To do -
Return the lines from the one containing "available from ThermoFisher." to the end of the material, both end lines included, exactly and with nothing else.

Given records -
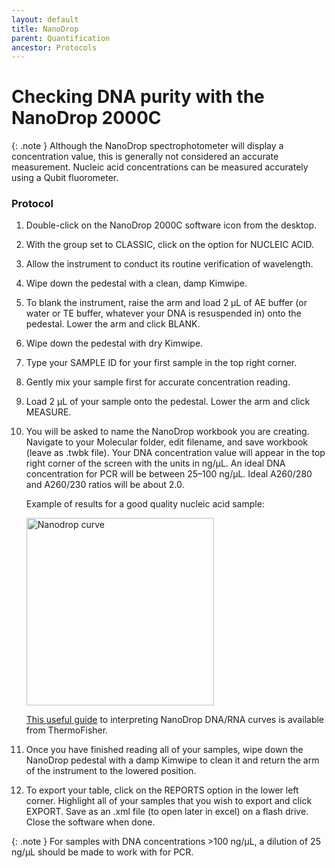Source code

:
 ```yaml
---
layout: default
title: NanoDrop
parent: Quantification
ancestor: Protocols
---
```


# Checking DNA purity with the NanoDrop 2000C

{: .note } 
Although the NanoDrop spectrophotometer will display a concentration value, this is generally not considered an accurate measurement. Nucleic acid concentrations can be measured accurately using a Qubit fluorometer.

### Protocol
1. Double-click on the NanoDrop 2000C software icon from the desktop.
2. With the group set to CLASSIC, click on the option for NUCLEIC ACID.
3. Allow the instrument to conduct its routine verification of wavelength.
4. Wipe down the pedestal with a clean, damp Kimwipe.
5. To blank the instrument, raise the arm and load 2 µL of AE buffer  (or water or TE buffer, whatever your DNA is resuspended in) onto the pedestal. Lower the arm and click BLANK.
6. Wipe down the pedestal with dry Kimwipe.
7. Type your SAMPLE ID for your first sample in the top right corner.
8. Gently mix your sample first for accurate concentration reading.
9. Load 2 µL of your sample onto the pedestal. Lower the arm and click MEASURE.
10. You will be asked to name the NanoDrop workbook you are creating. Navigate to your Molecular folder, edit filename, and save workbook (leave as .twbk file).
    Your DNA concentration value will appear in the top right corner of the screen with the units in ng/µL. An ideal DNA concentration for PCR will be between 25–100 ng/µL. Ideal A260/280 and A260/230 ratios will be about 2.0.

    Example of results for a good quality nucleic acid sample:

    <img src='https://github.com/CCG-CAS/gh-pages/blob/main/assets/nanodrop.jpg?raw=true'
      alt="Nanodrop curve"
      width='300'>

    [This useful guide](https://tools.thermofisher.com/content/sfs/brochures/TN52646-E-0215M-NucleicAcid.pdf) to interpreting NanoDrop DNA/RNA curves is available from ThermoFisher.
11. Once you have finished reading all of your samples, wipe down the NanoDrop pedestal with a damp Kimwipe to clean it and return the arm of the instrument to the lowered position.
12. To export your table, click on the REPORTS option in the lower left corner. Highlight all of your samples that you wish to export and click EXPORT. Save as an .xml file (to open later in excel) on a flash drive. Close the software when done.

{: .note }
For samples with DNA concentrations >100 ng/µL, a dilution of 25 ng/µL should be made to work with for PCR.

Task response -
    [This useful guide](https://tools.thermofisher.com/content/sfs/brochures/TN52646-E-0215M-NucleicAcid.pdf) to interpreting NanoDrop DNA/RNA curves is available from ThermoFisher.
11. Once you have finished reading all of your samples, wipe down the NanoDrop pedestal with a damp Kimwipe to clean it and return the arm of the instrument to the lowered position.
12. To export your table, click on the REPORTS option in the lower left corner. Highlight all of your samples that you wish to export and click EXPORT. Save as an .xml file (to open later in excel) on a flash drive. Close the software when done.

{: .note }
For samples with DNA concentrations >100 ng/µL, a dilution of 25 ng/µL should be made to work with for PCR.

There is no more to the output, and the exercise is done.